秘伝のタレが売りの焼き鳥屋、実は市販のタレを使っていた!?

焼き鳥香りバカが踊る、爆走グルメコメディ!

 早朝、元祖屋の事務室。仁誠たちの店とは違い、大きな店なので、奥に事務室があるのだ。内鍵の掛けられたその室内にいるのは、向井と、六十歳くらいの男。

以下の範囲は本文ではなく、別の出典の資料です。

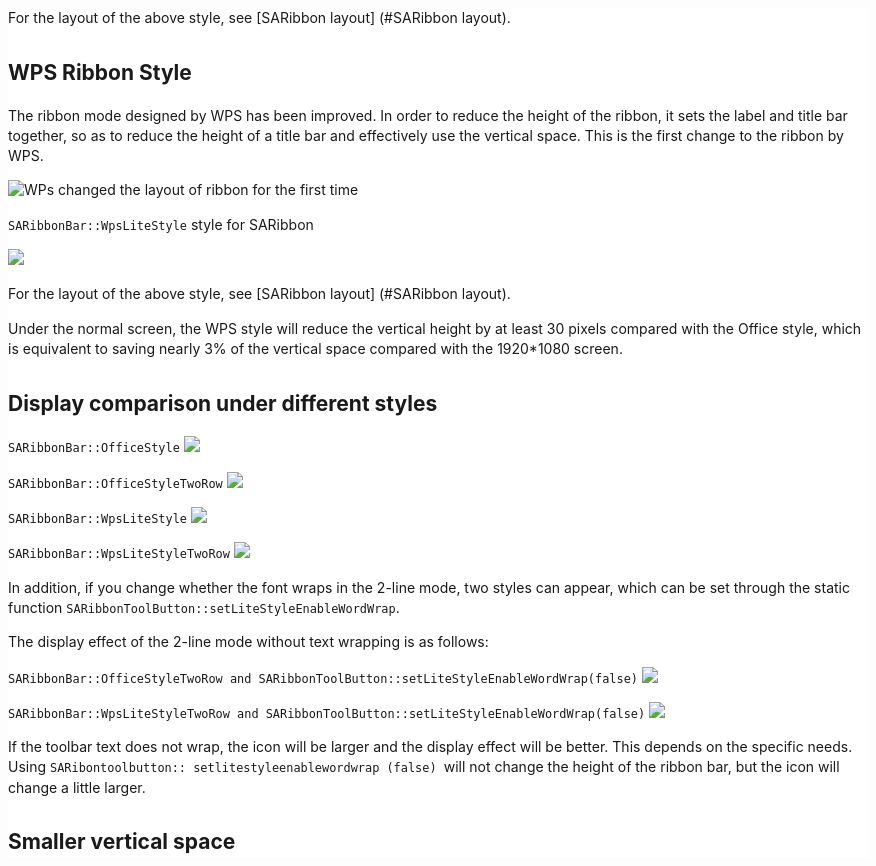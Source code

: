 For the layout of the above style, see [SARibbon layout] (#SARibbon layout).

## WPS Ribbon Style

The ribbon mode designed by WPS has been improved. In order to reduce the height of the ribbon, it sets the label and title bar together, so as to reduce the height of a title bar and effectively use the vertical space. This is the first change to the ribbon by WPS.

![WPs changed the layout of ribbon for the first time](./doc/pic/wps-change-ribbon-1.jpg)

`SARibbonBar::WpsLiteStyle` style for SARibbon

![](./doc/screenshot/wps-mode.png)

For the layout of the above style, see [SARibbon layout] (#SARibbon layout).

Under the normal screen, the WPS style will reduce the vertical height by at least 30 pixels compared with the Office style, which is equivalent to saving nearly 3% of the vertical space compared with the 1920*1080 screen.

## Display comparison under different styles

`SARibbonBar::OfficeStyle`
![](doc/screenshot/office-3-style.png)

`SARibbonBar::OfficeStyleTwoRow`
![](doc/screenshot/office-2-style.png)

`SARibbonBar::WpsLiteStyle`
![](doc/screenshot/wps-3-style.png)

`SARibbonBar::WpsLiteStyleTwoRow`
![](doc/screenshot/wps-2-style.png)

In addition, if you change whether the font wraps in the 2-line mode, two styles can appear, which can be set through the static function `SARibbonToolButton::setLiteStyleEnableWordWrap`.

The display effect of the 2-line mode without text wrapping is as follows:

`SARibbonBar::OfficeStyleTwoRow and SARibbonToolButton::setLiteStyleEnableWordWrap(false)`
![](doc/screenshot/office-2-style-nowrap.png)

`SARibbonBar::WpsLiteStyleTwoRow and SARibbonToolButton::setLiteStyleEnableWordWrap(false)`
![](doc/screenshot/wps-2-style-nowrap.png)

If the toolbar text does not wrap, the icon will be larger and the display effect will be better. This depends on the specific needs. Using `SARibontoolbutton:: setlitestyleenablewordwrap (false) `will not change the height of the ribbon bar, but the icon will change a little larger.



## Smaller vertical space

 二人の間にあるテーブルの上には、人差し指ほどの大きさの、小さくて黒い謎の箱。

 その箱を、男は手に取り、そっと胸ポケットにしまった。


「借りておく。だけどまだ、お前たちを信用してるわけじゃない。本当かどうかは、私の目で決める」


 向井は陰気にニヤリと笑う。


「何かあってからじゃ遅いぜ。こういうことは、先手を打っておいた方が良い」



          *



「いいか、初動が肝心! 復唱!」

「初動が肝心!」

「よし! いつ何があるか分からないからな、それだけは覚えておけよ。まあ、とにかく腹ごしらえだ。好きなの頼め。奢ってやる」

「ありがとうございます!」


 若い男たちは一斉に先輩に頭を下げた。

 その様子を見ていた仁誠は、生の串を炭火に掛けながら笑った。


「今年も金剛さんが後輩を連れて来る季節になりましたか」

「訓練も厳しいからね、最初に美味いもので釣っておかないとな」


 浅黒い顔の金剛はガハハと笑った。非番なので全員私服だが、彼らは消防士だ。金剛はなじみの客で、毎年春には必ず新米消防士を連れてやって来る。

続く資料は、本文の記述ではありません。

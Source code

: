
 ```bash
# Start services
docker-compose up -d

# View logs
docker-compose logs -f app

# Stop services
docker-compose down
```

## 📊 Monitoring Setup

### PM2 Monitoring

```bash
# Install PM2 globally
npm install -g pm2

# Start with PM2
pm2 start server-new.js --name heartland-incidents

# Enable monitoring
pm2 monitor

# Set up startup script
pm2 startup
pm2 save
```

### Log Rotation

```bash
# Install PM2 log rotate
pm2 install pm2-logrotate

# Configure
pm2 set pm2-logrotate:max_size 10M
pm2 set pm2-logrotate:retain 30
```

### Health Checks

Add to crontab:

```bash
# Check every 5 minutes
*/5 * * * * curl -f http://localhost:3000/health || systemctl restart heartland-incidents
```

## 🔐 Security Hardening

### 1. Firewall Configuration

「任してください、人の胃袋をつかまえるのは得意ですから」


 仁誠は調理台に置かれたトレーに手を伸ばした。が、届かない。

 その様子に真実が気付き、駆け寄ってトレーを仁誠の方に寄せた。


「すまん」

「イス、キャスター付きにする?」


 真実は仁誠の足元を見た。普段は立って焼いているが、今はカウンターのイスを持ってきて座っている。

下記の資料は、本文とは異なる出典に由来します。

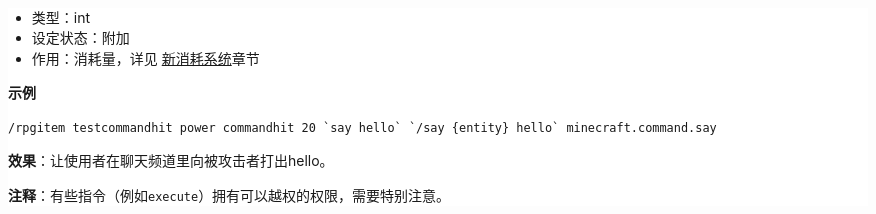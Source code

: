   - 类型：int
  - 设定状态：附加
  - 作用：消耗量，详见 [新消耗系统](https://github.com/NyaaCat/RPGitems-reloaded/wiki/New-durability-system)章节

**示例**
```
/rpgitem testcommandhit power commandhit 20 `say hello` `/say {entity} hello` minecraft.command.say
```
**效果**：让使用者在聊天频道里向被攻击者打出hello。

**注释**：有些指令（例如`execute`）拥有可以越权的权限，需要特别注意。



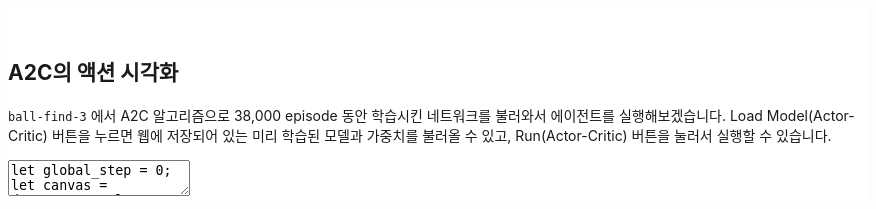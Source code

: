 
&nbsp;
## A2C의 액션 시각화

`ball-find-3` 에서 A2C 알고리즘으로 38,000 episode 동안 학습시킨 네트워크를 불러와서 에이전트를 실행해보겠습니다. Load Model(Actor-Critic) 버튼을 누르면 웹에 저장되어 있는 미리 학습된 모델과 가중치를 불러올 수 있고, Run(Actor-Critic) 버튼을 눌러서 실행할 수 있습니다.

<div>
<textarea class='codeeditor canvas hidden'>
let global_step = 0;
let canvas = document.getElementById('editor_canvas_1');
canvas.width = 410;
canvas.height = 330;
removeClass(canvas, 'previewOutside');
addClass(canvas, 'previewOutside_410_330');
let ctx = canvas.getContext('2d');
let env = new Env(8, canvas);
env.maxEpisodes = 2000;
const title = 'A2C';
ctx.beginPath();
ctx.fillStyle = 'lightcyan';
ctx.font = '11px monospace';
ctx.fillText(title, env.grid_W * env.grid_width + 10, 10);
ctx.closePath();
let agent = new ActorCriticAgent(env, Math.floor(Math.random() * 8), Math.floor(Math.random() * 8), canvas);
agent.ball_count = 3;
agent.vision = true;
env.setEntity(agent, {'ball': 3});
env.draw();
agent.draw();

const post = document.getElementsByClassName('post')[0];
let button = document.createElement('button');
button.style.position = 'absolute';
button.style.top = (canvas.parentNode.offsetTop + 10).toString() + 'px';
button.width = 410 - env.grid_W * env.grid_width - 30;
button.style.left = (post.offsetLeft + post.offsetWidth - button.width - 20).toString() + 'px';
button.innerHTML = 'Load Model(Actor-Critic)';
canvas.parentNode.appendChild(button);

let button2 = document.createElement('button');
button2.style.position = 'absolute';
button2.style.top = (canvas.parentNode.offsetTop + 35).toString() + 'px';
button2.width = 410 - env.grid_W * env.grid_width - 30;
button2.style.left = (post.offsetLeft + post.offsetWidth - button2.width - 20).toString() + 'px';
button2.innerHTML = 'Run(Actor-Critic)';
button2.disabled = true;
canvas.parentNode.appendChild(button2);

let is_running = false;
let rewards_array = [];


[^1]: 최초의 Actor-Critic 알고리즘은 강화학습의 대가인 A.Barto 와 R.Sutton 이 1983년에 함께 발표한 논문인 [Neuron-like elements that can solve difficult learning control problems](<http://incompleteideas.net/papers/barto-sutton-anderson-83.pdf>)에서 cart pole 문제를 푸는 데에 사용되었습니다.
[^2]: 딥러닝에서 2개의 네트워크를 사용하는 방법은 이외에 대표적으로 [GAN(Generative Adversarial Networks)](<https://arxiv.org/abs/1406.2661>)이 있습니다. 그밖에 2개의 네트워크는 아니지만 2개의 입력을 조합해 새로운 결과물을 만드는 [Style Transfer](<https://arxiv.org/abs/1508.06576>)도 있습니다.
[^3]: Actor-Critic 에서 Replay Buffer 를 사용하는 [ACER(**A**ctor **C**ritic with **E**xperience **R**eplay)](<https://arxiv.org/abs/1611.01224>)라는 알고리즘도 있습니다. 역시 딥마인드에서 발표했습니다.
[^4]: 원본 논문은 [여기](<https://papers.nips.cc/paper/1713-policy-gradient-methods-for-reinforcement-learning-with-function-approximation.pdf>)에 있습니다.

 仁誠の右足首は、包帯でぐるぐる巻かれていた。脚立から転げ落ちたせいで足首を捻挫したのだ。杖なしで歩けはするものの、大事をとって座って作業している。


「それよりはマジックハンドかなあ。格好良いかもよ、やきとり屋のロボット店長!」

「炭火でプラスチック溶けるよ」


 店内に漂うタレの匂いに、消防士の若い男が鼻をひくつかせた。


「めっちゃ良い匂いじゃないですか! こんな店があったなんて、俺知らなかったですよ」

「そうだろう、隠れた名店なんだ」

「隠れる気はないんですけどね」

「それに俺と同い年なんだ、ここの秘伝のタレ」


 タレ!?

「おうふっ!」


 仁誠の手元が狂い、串の先に刺してあった生肉二片がとんでもない方向に飛んでいった。


「危ない!」


 真実がすかさず手を伸ばすも、肉はあえなくそれをすり抜けた。


「うわあああっ」


 そして奇跡は起こった。ちょうど店に入ってきた男の右目と左目に、生肉がびたんと貼り付いたのだ。

 仁誠は思わず「あれっ」と声を上げた。


「戸利さん! どうしたんですか、こんな時間に」


 生肉がゆっくりと滑り落ちていく。当たったのは肉眼ではなく、黒縁メガネのレンズだった。レンズから落ちそうになったそれらを手で受け止めると、戸利はじっと眺めてぷにぷにと触った。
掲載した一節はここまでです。